====== RECORD EXTRACTS ======

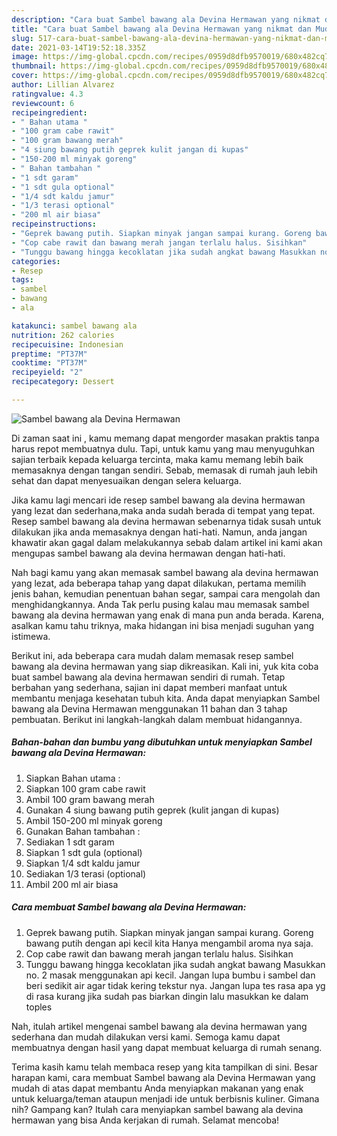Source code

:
 ```yaml
---
description: "Cara buat Sambel bawang ala Devina Hermawan yang nikmat dan Mudah Dibuat"
title: "Cara buat Sambel bawang ala Devina Hermawan yang nikmat dan Mudah Dibuat"
slug: 517-cara-buat-sambel-bawang-ala-devina-hermawan-yang-nikmat-dan-mudah-dibuat
date: 2021-03-14T19:52:18.335Z
image: https://img-global.cpcdn.com/recipes/0959d8dfb9570019/680x482cq70/sambel-bawang-ala-devina-hermawan-foto-resep-utama.jpg
thumbnail: https://img-global.cpcdn.com/recipes/0959d8dfb9570019/680x482cq70/sambel-bawang-ala-devina-hermawan-foto-resep-utama.jpg
cover: https://img-global.cpcdn.com/recipes/0959d8dfb9570019/680x482cq70/sambel-bawang-ala-devina-hermawan-foto-resep-utama.jpg
author: Lillian Alvarez
ratingvalue: 4.3
reviewcount: 6
recipeingredient:
- " Bahan utama "
- "100 gram cabe rawit"
- "100 gram bawang merah"
- "4 siung bawang putih geprek kulit jangan di kupas"
- "150-200 ml minyak goreng"
- " Bahan tambahan "
- "1 sdt garam"
- "1 sdt gula optional"
- "1/4 sdt kaldu jamur"
- "1/3 terasi optional"
- "200 ml air biasa"
recipeinstructions:
- "Geprek bawang putih. Siapkan minyak jangan sampai kurang. Goreng bawang putih dengan api kecil kita Hanya mengambil aroma nya saja."
- "Cop cabe rawit dan bawang merah jangan terlalu halus. Sisihkan"
- "Tunggu bawang hingga kecoklatan jika sudah angkat bawang Masukkan no. 2 masak menggunakan api kecil. Jangan lupa bumbu i sambel dan beri sedikit air agar tidak kering tekstur nya. Jangan lupa tes rasa apa yg di rasa kurang jika sudah pas biarkan dingin lalu masukkan ke dalam toples"
categories:
- Resep
tags:
- sambel
- bawang
- ala

katakunci: sambel bawang ala 
nutrition: 262 calories
recipecuisine: Indonesian
preptime: "PT37M"
cooktime: "PT37M"
recipeyield: "2"
recipecategory: Dessert

---
```



![Sambel bawang ala Devina Hermawan](https://img-global.cpcdn.com/recipes/0959d8dfb9570019/680x482cq70/sambel-bawang-ala-devina-hermawan-foto-resep-utama.jpg)

Di zaman  saat ini , kamu memang dapat mengorder masakan praktis tanpa harus repot membuatnya dulu. Tapi, untuk kamu yang mau menyuguhkan sajian terbaik kepada keluarga tercinta, maka kamu memang lebih baik memasaknya dengan tangan sendiri. Sebab, memasak di rumah jauh lebih sehat dan dapat menyesuaikan dengan selera keluarga.

Jika kamu lagi mencari ide resep sambel bawang ala devina hermawan yang lezat dan sederhana,maka anda sudah berada di tempat yang tepat. Resep sambel bawang ala devina hermawan  sebenarnya tidak susah untuk dilakukan jika anda memasaknya dengan hati-hati. Namun, anda jangan khawatir akan gagal dalam melakukannya 
sebab dalam artikel ini kami akan mengupas sambel bawang ala devina hermawan dengan hati-hati.  



Nah bagi kamu yang akan memasak sambel bawang ala devina hermawan yang lezat, ada beberapa tahap yang dapat dilakukan, pertama memilih jenis bahan, kemudian penentuan bahan segar, sampai cara mengolah dan menghidangkannya. Anda Tak perlu pusing kalau mau memasak sambel bawang ala devina hermawan yang enak di mana pun anda berada. Karena, asalkan kamu  tahu triknya, maka hidangan ini bisa menjadi suguhan yang istimewa.

Berikut ini, ada beberapa cara mudah dalam memasak resep sambel bawang ala devina hermawan yang siap dikreasikan. Kali ini, yuk kita coba buat sambel bawang ala devina hermawan sendiri di rumah. Tetap berbahan yang sederhana, sajian ini dapat memberi manfaat untuk membantu menjaga kesehatan tubuh kita. Anda dapat menyiapkan Sambel bawang ala Devina Hermawan menggunakan 11 bahan dan 3 tahap pembuatan. Berikut ini langkah-langkah dalam membuat hidangannya.

<!--inarticleads1-->

##### Bahan-bahan dan bumbu yang dibutuhkan untuk menyiapkan Sambel bawang ala Devina Hermawan:

1. Siapkan  Bahan utama :
1. Siapkan 100 gram cabe rawit
1. Ambil 100 gram bawang merah
1. Gunakan 4 siung bawang putih geprek (kulit jangan di kupas)
1. Ambil 150-200 ml minyak goreng
1. Gunakan  Bahan tambahan :
1. Sediakan 1 sdt garam
1. Siapkan 1 sdt gula (optional)
1. Siapkan 1/4 sdt kaldu jamur
1. Sediakan 1/3 terasi (optional)
1. Ambil 200 ml air biasa




<!--inarticleads2-->

##### Cara membuat Sambel bawang ala Devina Hermawan:

1. Geprek bawang putih. Siapkan minyak jangan sampai kurang. Goreng bawang putih dengan api kecil kita Hanya mengambil aroma nya saja.
1. Cop cabe rawit dan bawang merah jangan terlalu halus. Sisihkan
1. Tunggu bawang hingga kecoklatan jika sudah angkat bawang Masukkan no. 2 masak menggunakan api kecil. Jangan lupa bumbu i sambel dan beri sedikit air agar tidak kering tekstur nya. Jangan lupa tes rasa apa yg di rasa kurang jika sudah pas biarkan dingin lalu masukkan ke dalam toples




Nah, itulah artikel mengenai  sambel bawang ala devina hermawan  yang sederhana dan mudah dilakukan versi kami. Semoga kamu dapat membuatnya dengan hasil yang dapat membuat keluarga di rumah senang. 

Terima kasih kamu telah membaca resep yang kita tampilkan di sini. Besar harapan kami, cara membuat  Sambel bawang ala Devina Hermawan yang mudah di atas dapat membantu Anda menyiapkan makanan yang enak untuk keluarga/teman ataupun menjadi ide untuk berbisnis kuliner. Gimana nih? Gampang kan? Itulah cara menyiapkan sambel bawang ala devina hermawan yang bisa Anda kerjakan di rumah. Selamat mencoba!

======

PROBLEM TO WORK ON
Which lines of the entries above contain the string "gram"? Copy each one.

EXERCISE OUTPUT
- "100 gram cabe rawit"
- "100 gram bawang merah"
1. Siapkan 100 gram cabe rawit
1. Ambil 100 gram bawang merah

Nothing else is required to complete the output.